- [Data]:
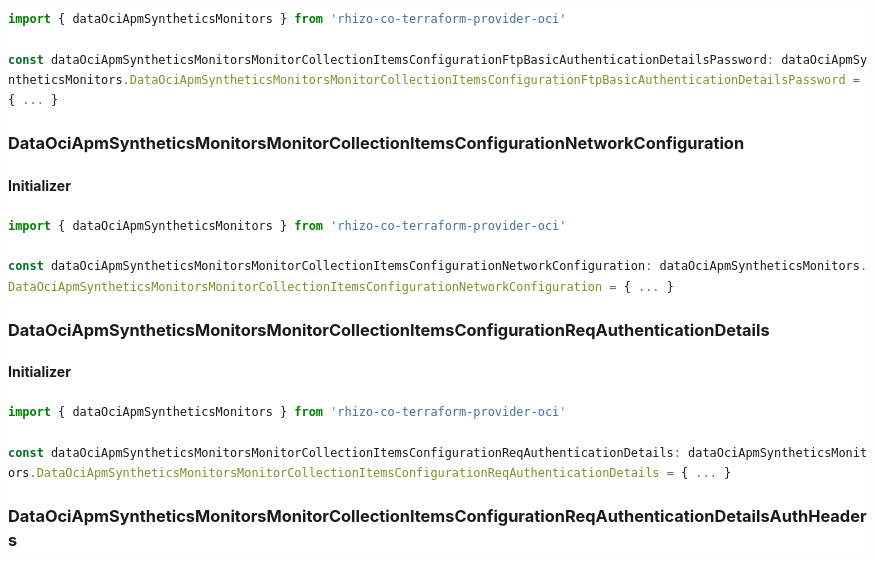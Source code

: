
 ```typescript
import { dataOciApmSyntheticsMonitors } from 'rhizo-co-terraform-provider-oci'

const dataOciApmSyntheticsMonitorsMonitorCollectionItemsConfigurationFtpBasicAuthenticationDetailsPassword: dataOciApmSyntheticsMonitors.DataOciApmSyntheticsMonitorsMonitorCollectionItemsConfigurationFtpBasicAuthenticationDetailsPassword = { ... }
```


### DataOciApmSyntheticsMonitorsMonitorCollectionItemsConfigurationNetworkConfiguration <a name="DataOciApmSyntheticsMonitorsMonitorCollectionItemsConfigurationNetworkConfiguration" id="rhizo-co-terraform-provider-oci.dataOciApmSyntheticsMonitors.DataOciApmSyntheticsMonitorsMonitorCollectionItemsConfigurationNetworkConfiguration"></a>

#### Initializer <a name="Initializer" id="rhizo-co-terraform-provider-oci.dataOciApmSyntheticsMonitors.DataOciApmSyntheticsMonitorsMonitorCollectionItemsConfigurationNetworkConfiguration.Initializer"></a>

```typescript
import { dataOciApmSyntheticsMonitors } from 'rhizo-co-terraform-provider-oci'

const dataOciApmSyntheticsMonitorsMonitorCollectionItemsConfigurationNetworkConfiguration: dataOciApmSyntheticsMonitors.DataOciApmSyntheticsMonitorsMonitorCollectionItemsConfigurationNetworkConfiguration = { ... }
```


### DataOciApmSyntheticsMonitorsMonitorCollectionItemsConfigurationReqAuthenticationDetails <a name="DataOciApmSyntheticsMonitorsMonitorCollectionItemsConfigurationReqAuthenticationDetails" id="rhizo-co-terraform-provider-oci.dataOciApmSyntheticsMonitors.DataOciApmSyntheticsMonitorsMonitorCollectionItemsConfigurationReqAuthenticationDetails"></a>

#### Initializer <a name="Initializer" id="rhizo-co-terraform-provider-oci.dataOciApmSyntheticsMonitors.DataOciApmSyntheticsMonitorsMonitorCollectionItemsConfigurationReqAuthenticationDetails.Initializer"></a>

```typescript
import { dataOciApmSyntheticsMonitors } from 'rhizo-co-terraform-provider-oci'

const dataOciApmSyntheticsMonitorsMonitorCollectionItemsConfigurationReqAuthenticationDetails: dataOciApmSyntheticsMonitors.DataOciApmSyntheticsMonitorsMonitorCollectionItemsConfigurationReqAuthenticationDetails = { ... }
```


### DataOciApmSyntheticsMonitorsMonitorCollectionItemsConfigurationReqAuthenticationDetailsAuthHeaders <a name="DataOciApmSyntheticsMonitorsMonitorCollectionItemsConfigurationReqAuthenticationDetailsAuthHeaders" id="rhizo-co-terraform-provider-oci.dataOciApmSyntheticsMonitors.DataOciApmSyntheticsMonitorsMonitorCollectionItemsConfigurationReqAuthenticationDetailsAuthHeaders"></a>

- [What you should do]: Look over the material above and show each line where "DataOciApmSyntheticsMonitorsMonitorCollectionItemsConfigurationNetworkConfiguration" appears.

- [Result of this exercise]:
### DataOciApmSyntheticsMonitorsMonitorCollectionItemsConfigurationNetworkConfiguration <a name="DataOciApmSyntheticsMonitorsMonitorCollectionItemsConfigurationNetworkConfiguration" id="rhizo-co-terraform-provider-oci.dataOciApmSyntheticsMonitors.DataOciApmSyntheticsMonitorsMonitorCollectionItemsConfigurationNetworkConfiguration"></a>
#### Initializer <a name="Initializer" id="rhizo-co-terraform-provider-oci.dataOciApmSyntheticsMonitors.DataOciApmSyntheticsMonitorsMonitorCollectionItemsConfigurationNetworkConfiguration.Initializer"></a>
const dataOciApmSyntheticsMonitorsMonitorCollectionItemsConfigurationNetworkConfiguration: dataOciApmSyntheticsMonitors.DataOciApmSyntheticsMonitorsMonitorCollectionItemsConfigurationNetworkConfiguration = { ... }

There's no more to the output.